> _Task requirements_:
The response must be made up of the lines in the entries below that contain "Java".

*** Data excerpts Section Begins ***

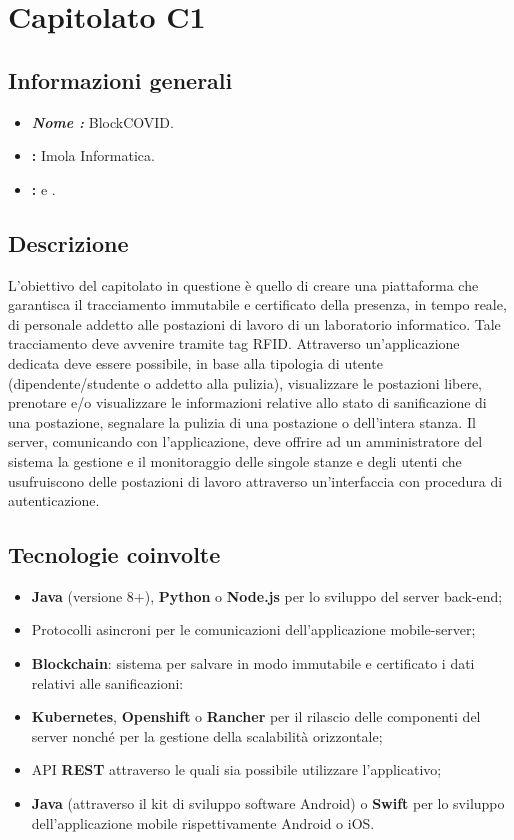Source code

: \section{Capitolato C1}

\subsection{Informazioni generali}{
\begin{itemize}
\item \textbf{\emph{Nome :}} BlockCOVID.
\item \textbf{\commitProg:} Imola Informatica.
\item \textbf{\proponProg:} \VT{} e \CR.
\end{itemize}
}

\subsection{Descrizione}{
L'obiettivo del capitolato in questione è quello di creare una piattaforma che garantisca il tracciamento immutabile e certificato della presenza, in tempo reale, di personale addetto alle postazioni di lavoro di un laboratorio informatico. Tale tracciamento deve avvenire tramite tag RFID. Attraverso un'applicazione dedicata deve essere possibile, in base alla tipologia di utente (dipendente/studente o addetto alla pulizia), visualizzare le postazioni libere, prenotare e/o visualizzare le informazioni relative allo stato di sanificazione di una postazione, segnalare la pulizia di una postazione o dell'intera stanza. Il server, comunicando con l'applicazione, deve offrire ad un amministratore del sistema la gestione e il monitoraggio delle singole stanze e degli utenti che usufruiscono delle postazioni di lavoro attraverso un'interfaccia con procedura di autenticazione.

}

\subsection{Tecnologie coinvolte}{
\begin{itemize}
\item \textbf{Java} (versione 8+), \textbf{Python} o \textbf{Node.js} per lo sviluppo del server back-end;
\item Protocolli asincroni per le comunicazioni dell'applicazione mobile-server;
\item \textbf{Blockchain}: sistema per salvare in modo immutabile e certificato i dati relativi alle sanificazioni:
\item \textbf{Kubernetes}, \textbf{Openshift} o \textbf{Rancher} per il rilascio delle componenti
del server nonché per la gestione della scalabilità orizzontale;
\item API \textbf{REST} attraverso le quali sia possibile utilizzare l'applicativo;
\item \textbf{Java} (attraverso il kit di sviluppo software Android) o \textbf{Swift} per lo sviluppo dell'applicazione mobile rispettivamente Android o iOS.
\end{itemize}
}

*** Data excerpts Section Ends ***

> _Output of the exercise_:
\item \textbf{Java} (versione 8+), \textbf{Python} o \textbf{Node.js} per lo sviluppo del server back-end;
\item \textbf{Java} (attraverso il kit di sviluppo software Android) o \textbf{Swift} per lo sviluppo dell'applicazione mobile rispettivamente Android o iOS.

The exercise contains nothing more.